• **SUPPLIED DATA**
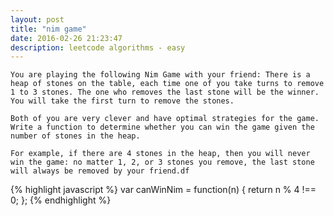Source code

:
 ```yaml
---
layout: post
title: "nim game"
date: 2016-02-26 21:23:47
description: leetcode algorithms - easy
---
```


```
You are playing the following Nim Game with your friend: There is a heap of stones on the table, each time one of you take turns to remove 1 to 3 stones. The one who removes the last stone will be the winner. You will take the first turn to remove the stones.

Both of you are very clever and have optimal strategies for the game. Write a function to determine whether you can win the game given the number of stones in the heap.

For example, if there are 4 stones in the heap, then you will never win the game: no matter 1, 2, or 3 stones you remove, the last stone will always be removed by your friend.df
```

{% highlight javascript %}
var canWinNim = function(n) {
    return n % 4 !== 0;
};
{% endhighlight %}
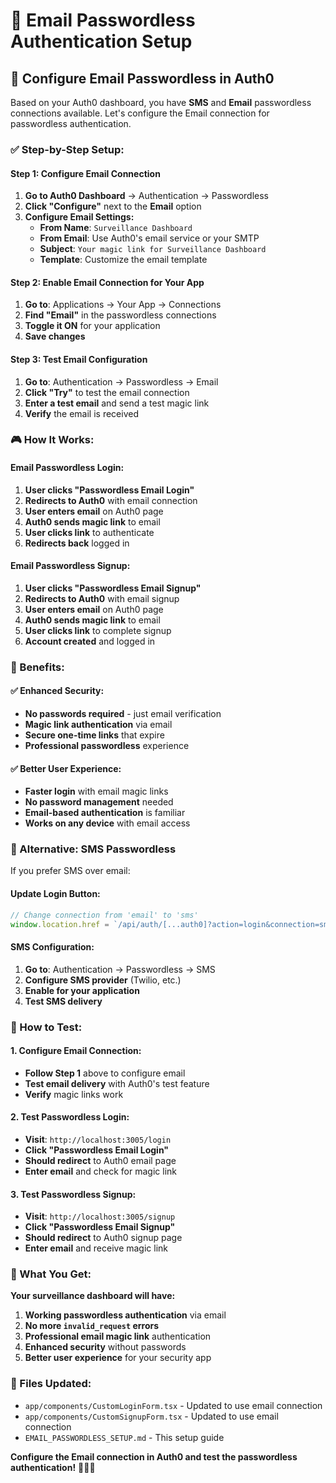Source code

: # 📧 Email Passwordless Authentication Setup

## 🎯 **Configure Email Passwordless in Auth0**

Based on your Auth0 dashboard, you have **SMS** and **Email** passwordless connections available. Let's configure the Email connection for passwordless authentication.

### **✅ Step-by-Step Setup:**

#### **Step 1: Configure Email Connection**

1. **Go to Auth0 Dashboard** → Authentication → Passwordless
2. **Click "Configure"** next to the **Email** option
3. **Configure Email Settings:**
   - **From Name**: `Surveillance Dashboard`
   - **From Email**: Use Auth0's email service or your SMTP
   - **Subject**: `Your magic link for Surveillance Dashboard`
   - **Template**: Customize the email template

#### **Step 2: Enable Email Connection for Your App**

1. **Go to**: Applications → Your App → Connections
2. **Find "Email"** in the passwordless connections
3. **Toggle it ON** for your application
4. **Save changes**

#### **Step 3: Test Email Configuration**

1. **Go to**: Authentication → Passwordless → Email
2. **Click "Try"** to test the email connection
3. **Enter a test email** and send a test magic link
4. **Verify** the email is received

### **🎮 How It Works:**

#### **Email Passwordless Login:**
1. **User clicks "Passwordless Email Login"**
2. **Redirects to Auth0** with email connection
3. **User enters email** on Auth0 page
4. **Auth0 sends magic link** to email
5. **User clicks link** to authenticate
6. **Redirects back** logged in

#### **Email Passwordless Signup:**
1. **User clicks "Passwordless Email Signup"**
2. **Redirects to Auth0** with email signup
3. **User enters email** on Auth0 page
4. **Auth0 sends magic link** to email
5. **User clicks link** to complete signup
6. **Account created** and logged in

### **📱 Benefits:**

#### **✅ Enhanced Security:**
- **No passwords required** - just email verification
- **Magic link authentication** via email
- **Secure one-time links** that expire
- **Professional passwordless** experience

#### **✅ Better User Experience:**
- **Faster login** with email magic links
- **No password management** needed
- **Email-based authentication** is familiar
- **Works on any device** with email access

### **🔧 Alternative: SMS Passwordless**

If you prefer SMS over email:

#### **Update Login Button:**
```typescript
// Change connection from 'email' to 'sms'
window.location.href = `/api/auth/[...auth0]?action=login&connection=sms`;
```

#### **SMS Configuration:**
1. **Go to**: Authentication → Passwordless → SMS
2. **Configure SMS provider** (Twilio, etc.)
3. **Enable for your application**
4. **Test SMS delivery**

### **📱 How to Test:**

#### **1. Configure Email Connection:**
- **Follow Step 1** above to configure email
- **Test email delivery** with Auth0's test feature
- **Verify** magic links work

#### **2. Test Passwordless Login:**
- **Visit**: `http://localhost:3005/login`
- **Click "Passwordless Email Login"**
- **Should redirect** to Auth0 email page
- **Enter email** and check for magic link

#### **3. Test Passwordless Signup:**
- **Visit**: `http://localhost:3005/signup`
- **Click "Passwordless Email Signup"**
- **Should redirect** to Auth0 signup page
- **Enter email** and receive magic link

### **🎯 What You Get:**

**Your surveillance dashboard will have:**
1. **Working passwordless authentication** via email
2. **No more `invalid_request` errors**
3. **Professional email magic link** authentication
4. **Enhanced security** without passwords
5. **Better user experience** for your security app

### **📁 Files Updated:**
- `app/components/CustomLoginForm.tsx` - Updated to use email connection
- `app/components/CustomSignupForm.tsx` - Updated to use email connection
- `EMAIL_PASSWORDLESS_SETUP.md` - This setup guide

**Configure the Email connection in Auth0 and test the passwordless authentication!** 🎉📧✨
* * *
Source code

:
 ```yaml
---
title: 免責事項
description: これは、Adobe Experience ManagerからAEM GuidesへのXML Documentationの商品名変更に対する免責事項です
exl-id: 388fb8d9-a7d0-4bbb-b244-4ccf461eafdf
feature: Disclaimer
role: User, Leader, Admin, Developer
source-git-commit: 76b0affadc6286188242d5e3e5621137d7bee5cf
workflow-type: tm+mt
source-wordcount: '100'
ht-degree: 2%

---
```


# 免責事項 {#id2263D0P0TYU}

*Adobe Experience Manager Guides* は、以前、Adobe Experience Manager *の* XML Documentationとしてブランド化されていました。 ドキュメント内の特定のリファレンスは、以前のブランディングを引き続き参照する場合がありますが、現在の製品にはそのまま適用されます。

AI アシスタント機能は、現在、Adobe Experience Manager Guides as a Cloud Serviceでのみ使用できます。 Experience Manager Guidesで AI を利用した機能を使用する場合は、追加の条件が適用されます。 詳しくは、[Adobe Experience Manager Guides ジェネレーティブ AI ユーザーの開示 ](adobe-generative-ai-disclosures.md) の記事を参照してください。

• **YOUR ASSIGNMENT**
For this exercise, find all lines in the records containing the word "feature" and copy them.

• **WRITTEN SOLUTION**
- **Test email delivery** with Auth0's test feature
feature: Disclaimer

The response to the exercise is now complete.